Kongpo New Year (Kongpo Losar) People in the Kongpo area celebrate an earlier New Year Festival than other Tibetan areas. It is on the first day of October in Tibetan calendar and is the most representative festival of the Kongpo area. Legend has it that the Kongpo people had celebrated the New Year on the same day as other Tibetan areas, i.e. January 1 st in Tibetan calendar, and it was in the seventh century that the date was changed. This was a time of conflict between certain northern tribes and the Kongpos. With the New Year celebrations imminent, soldiers were reluctant to leave their hometown for fear of missing the festivities. As an inducement to them, the king decided to bring forward the New Year celebrations. The Kongpos successfully drove their aggressors from their hometown and the custom of an earlier New Year Festival was retained as a commemoration of the great event.

An interesting custom of the Kongpo New Year is the feast provided for dogs. On New Year's Eve, every Kongpo family is supposed to prepare a sumptuous feast for their dogs. That includes cuo, a meal made of Tsamba, and beef, mutton, fruits, yak butter, etc, in the belief that that dogs' food choices are determined by God and able to foretell the fortunes of the coming year. By eating cuo the dogs foretell a good crop harvest, butters represent prosperity in animal husbandry while fruits symbolize productive orchards. It is considered bad luck if dogs tend to go for the meat or bark and break the plates. On New Year's Eve, people also drive 'ghosts' out of the house by throwing cobbles into corners and pouring chang onto torches. Having shut the door to cut off the ghosts' way back, the family then gather to roast a food made of yak butter, cheese crumbs and wheat flour. The more that is eaten the better as it will overload ghosts and so prevent them from carrying people away in the middle of the night.

The first day of the New Year is for making offerings to the Harvest Goddess. The family bring offerings and chang to their most productive field, and then erect a pine branch upon which to hang prayer flags. Juniper incenses being burned, people sing and dance to pray for a good harvest in the coming year. On the second day the men compete in whistling arrow shooting contests*, horse racing and wresting, etc and the night is spent singing, dancing and drinking chang around campfires. Large commodity fairs are held during the festival in recent years, with a wide range of Tibetan goods on sale.
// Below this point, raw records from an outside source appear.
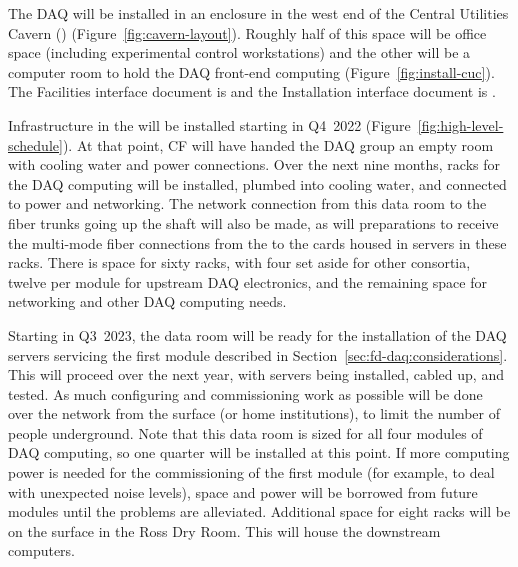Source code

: The DAQ will be installed in an enclosure in the west end of the Central
Utilities Cavern () (Figure~\ref{fig:cavern-layout}).  Roughly
half of this space will be office space (including experimental control
workstations) and the other will be a computer room to hold the DAQ
front-end computing (Figure~\ref{fig:install-cuc}).  The Facilities
interface document is  and the Installation interface
document is .




Infrastructure in the  will be installed starting in Q4~2022
(Figure~\ref{fig:high-level-schedule}).  At that point, CF will have
handed the DAQ group an empty room with cooling water and power
connections.  Over the next nine months, racks for the DAQ computing
will be installed, plumbed into cooling water, and connected to power
and networking.  The network connection from this data room to the fiber
trunks going up the shaft will also be made, as will preparations to
receive the multi-mode fiber connections from the  to the
 cards housed in servers in these racks.  There is space
for sixty racks, with four set aside for other consortia, twelve per
module for upstream DAQ electronics, and the remaining space for
networking and other DAQ computing needs.

Starting in Q3~2023, the data room will be ready for the installation of
the DAQ servers servicing the first module described in
Section~\ref{sec:fd-daq:considerations}.  This will proceed over the
next year, with servers being installed, cabled up, and tested.
As much configuring and commissioning work as possible will be done over
the network from the surface (or home institutions), to limit the number
of people underground.  Note that this data room is sized for all four
modules of DAQ computing, so one quarter will be installed at this
point.  If more computing power is needed for the commissioning of the
first module (for example, to deal with unexpected noise levels), space
and power will be borrowed from future modules until the problems are
alleviated. 
Additional space for eight racks will be on the surface in the Ross Dry
Room.  This will house the downstream  computers.

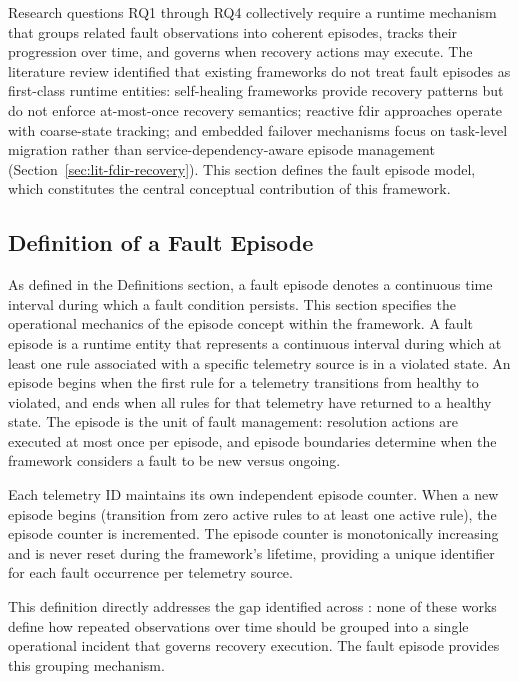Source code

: Research questions RQ1 through RQ4 collectively require a runtime mechanism that groups related fault observations into coherent episodes, tracks their progression over time, and governs when recovery actions may execute. The literature review identified that existing frameworks do not treat fault episodes as first-class runtime entities: self-healing frameworks \cite{ref17,ref19,ref21} provide recovery patterns but do not enforce at-most-once recovery semantics; reactive \gls{fdir} approaches \cite{ref20} operate with coarse-state tracking; and embedded failover mechanisms \cite{ref23,ref24,ref25} focus on task-level migration rather than service-dependency-aware episode management (Section~\ref{sec:lit-fdir-recovery}). This section defines the fault episode model, which constitutes the central conceptual contribution of this framework.

\subsection{Definition of a Fault Episode}\label{sec:episode-definition}

As defined in the Definitions section, a fault episode denotes a continuous time interval during which a fault condition persists. This section specifies the operational mechanics of the episode concept within the framework. A fault episode is a runtime entity that represents a continuous interval during which at least one rule associated with a specific telemetry source is in a violated state. An episode begins when the first rule for a telemetry transitions from healthy to violated, and ends when all rules for that telemetry have returned to a healthy state. The episode is the unit of fault management: resolution actions are executed at most once per episode, and episode boundaries determine when the framework considers a fault to be new versus ongoing.

Each telemetry ID maintains its own independent episode counter. When a new episode begins (transition from zero active rules to at least one active rule), the episode counter is incremented. The episode counter is monotonically increasing and is never reset during the framework's lifetime, providing a unique identifier for each fault occurrence per telemetry source.

This definition directly addresses the gap identified across \cite{ref1,ref3,ref5,ref17,ref19,ref20,ref26}: none of these works define how repeated observations over time should be grouped into a single operational incident that governs recovery execution. The fault episode provides this grouping mechanism.

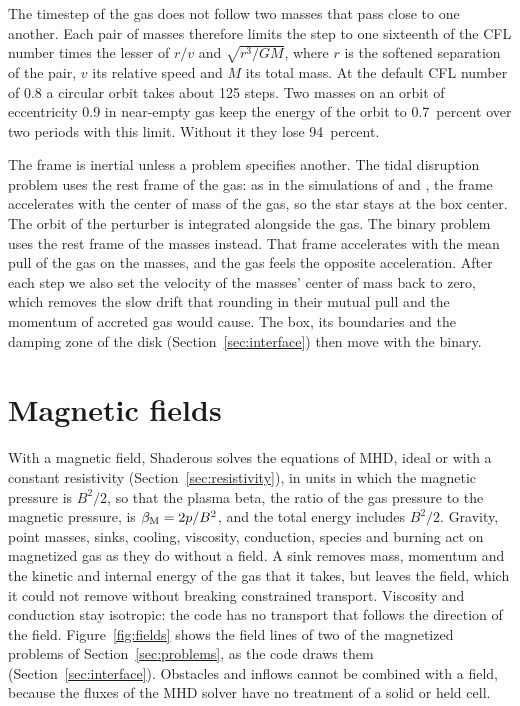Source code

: \documentclass[twocolumn]{aastex701}
\begin{document}
The timestep of the gas does not follow two masses that pass close to one another. Each pair of masses therefore limits the step to one sixteenth of the CFL number times the lesser of $r/v$ and $\sqrt{r^3/GM}$, where $r$ is the softened separation of the pair, $v$ its relative speed and $M$ its total mass. At the default CFL number of 0.8 a circular orbit takes about 125 steps. Two masses on an orbit of eccentricity 0.9 in near-empty gas keep the energy of the orbit to 0.7~percent over two periods with this limit. Without it they lose 94~percent.

The frame is inertial unless a problem specifies another. The tidal disruption problem uses the rest frame of the gas: as in the simulations of \citet{Guillochon2009} and \citet{Guillochon2013}, the frame accelerates with the center of mass of the gas, so the star stays at the box center. The orbit of the perturber is integrated alongside the gas. The binary problem uses the rest frame of the masses instead. That frame accelerates with the mean pull of the gas on the masses, and the gas feels the opposite acceleration. After each step we also set the velocity of the masses' center of mass back to zero, which removes the slow drift that rounding in their mutual pull and the momentum of accreted gas would cause. The box, its boundaries and the damping zone of the disk (Section~\ref{sec:interface}) then move with the binary.

\section{Magnetic fields}
\label{sec:mhd}

With a magnetic field, Shaderous solves the equations of MHD, ideal or with a constant resistivity (Section~\ref{sec:resistivity}), in units in which the magnetic pressure is $B^2/2$, so that the plasma beta, the ratio of the gas pressure to the magnetic pressure, is $\beta_{\rm M} = 2p/B^2$, and the total energy includes $B^2/2$. Gravity, point masses, sinks, cooling, viscosity, conduction, species and burning act on magnetized gas as they do without a field. A sink removes mass, momentum and the kinetic and internal energy of the gas that it takes, but leaves the field, which it could not remove without breaking constrained transport. Viscosity and conduction stay isotropic: the code has no transport that follows the direction of the field. Figure~\ref{fig:fields} shows the field lines of two of the magnetized problems of Section~\ref{sec:problems}, as the code draws them (Section~\ref{sec:interface}). Obstacles and inflows cannot be combined with a field, because the fluxes of the MHD solver have no treatment of a solid or held cell.
\end{document}
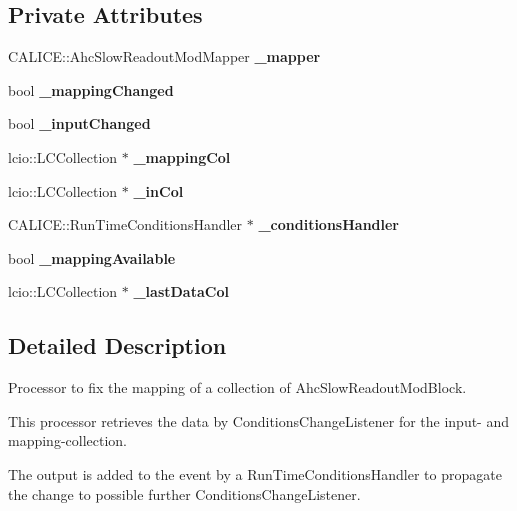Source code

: \subsection*{Private Attributes}
\begin{DoxyCompactItemize}
\item 
C\-A\-L\-I\-C\-E\-::\-Ahc\-Slow\-Readout\-Mod\-Mapper {\bfseries \-\_\-mapper}\label{classAhcSROmappingProcessor_a7d712eeff246abd6edd2ecee49fb5777}

\item 
bool {\bfseries \-\_\-mapping\-Changed}\label{classAhcSROmappingProcessor_a8486c29c571d160450e616e6484ee243}

\item 
bool {\bfseries \-\_\-input\-Changed}\label{classAhcSROmappingProcessor_a285e84531df4faeaea3018b8a0a06b32}

\item 
lcio\-::\-L\-C\-Collection $\ast$ {\bfseries \-\_\-mapping\-Col}\label{classAhcSROmappingProcessor_a631ea134f436b99ee520fd705a8d392a}

\item 
lcio\-::\-L\-C\-Collection $\ast$ {\bfseries \-\_\-in\-Col}\label{classAhcSROmappingProcessor_ad60fb94a5944f4575563149537e02feb}

\item 
C\-A\-L\-I\-C\-E\-::\-Run\-Time\-Conditions\-Handler $\ast$ {\bfseries \-\_\-conditions\-Handler}\label{classAhcSROmappingProcessor_a13e326e568c0a3ba6b6b4fe6cfca5ab1}

\item 
bool {\bfseries \-\_\-mapping\-Available}\label{classAhcSROmappingProcessor_a33de2e4f529735385931b547914446b2}

\item 
lcio\-::\-L\-C\-Collection $\ast$ {\bfseries \-\_\-last\-Data\-Col}\label{classAhcSROmappingProcessor_a0df24f16b476f7d484caefc258294e5a}

\end{DoxyCompactItemize}


\subsection{Detailed Description}
Processor to fix the mapping of a collection of Ahc\-Slow\-Readout\-Mod\-Block. 

This processor retrieves the data by Conditions\-Change\-Listener for the input-\/ and mapping-\/collection.

The output is added to the event by a Run\-Time\-Conditions\-Handler to propagate the change to possible further Conditions\-Change\-Listener.

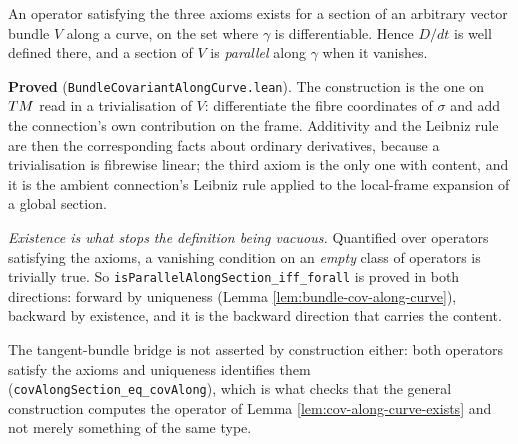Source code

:\begin{lemma}
  \label{lem:bundle-cov-along-curve-exists}
  \leanok
  An operator satisfying the three axioms exists for a section of an arbitrary
  vector bundle $V$ along a curve, on the set where $\gamma$ is differentiable.
  Hence $D/dt$ is well defined there, and a section of $V$ is \emph{parallel}
  along $\gamma$ when it vanishes.

  \textbf{Proved} (\texttt{BundleCovariantAlongCurve.lean}). The construction is
  the one on $T\M$ read in a trivialisation of $V$: differentiate the fibre
  coordinates of $\sigma$ and add the connection's own contribution on the
  frame. Additivity and the Leibniz rule are then the corresponding facts about
  ordinary derivatives, because a trivialisation is fibrewise linear; the third
  axiom is the only one with content, and it is the ambient connection's Leibniz
  rule applied to the local-frame expansion of a global section.

  \emph{Existence is what stops the definition being vacuous.} Quantified over
  operators satisfying the axioms, a vanishing condition on an \emph{empty}
  class of operators is trivially true. So
  \texttt{isParallelAlongSection\_iff\_forall} is proved in both directions:
  forward by uniqueness (Lemma \ref{lem:bundle-cov-along-curve}), backward by
  existence, and it is the backward direction that carries the content.

  The tangent-bundle bridge is not asserted by construction either: both
  operators satisfy the axioms and uniqueness identifies them
  (\texttt{covAlongSection\_eq\_covAlong}), which is what checks that the
  general construction computes the operator of Lemma
  \ref{lem:cov-along-curve-exists} and not merely something of the same type.
\end{lemma}

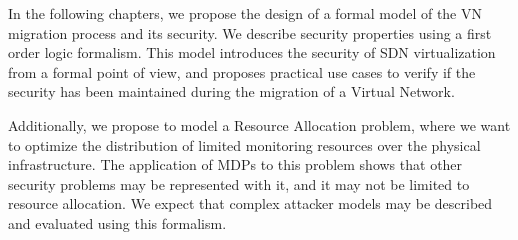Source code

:In the following chapters, we propose the design of a formal model of the VN migration process and its security. We describe security properties using a first order logic formalism.
This model introduces the security of SDN virtualization from a formal point of view, and proposes practical use cases to verify if the security has been maintained during the migration of a Virtual Network.

Additionally, we propose to model a Resource Allocation problem, where we want to optimize the distribution of limited monitoring resources over the physical infrastructure.
The application of MDPs to this problem shows that other security problems may be represented with it, and it may not be limited to resource allocation. We expect that complex attacker models may be described and evaluated using this formalism.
Whistling arrow shooting contests: typical of the Kongpo area, the contests have a history of over 1,500 years and are notable throughout Tibet for the exquisite and amazing whistling arrows. The arrowheads are pierced so as to make sounds when the arrows are shot. Held on festivals and harvest celebrations, the competitions are usually accompanied by songs and dances.

Nyangpu Lhasu Festival 'Nyangpu Lhasu' in Tibetan means the Nyang people (people who live by the Nyang River) pray for a sacred gem. It is one of the traditional festivals of Bon, falling on August 10 th in every Year of the Horse in the Tibetan calendar. This custom has a history of over 600 years, and relates to a special gem that had been enshrined in the Kongpo area and acquired through trickery by neighboring tribes. Following the loss of the precious gem, the Kongpo people suffered from years of famines and plagues. The Kongpos later turned to a Bonpo, who told them that a ritual of prayers on the day on which the gem was taken would bring it back. The sacred gem was finally returned and the festival commemorates the event. 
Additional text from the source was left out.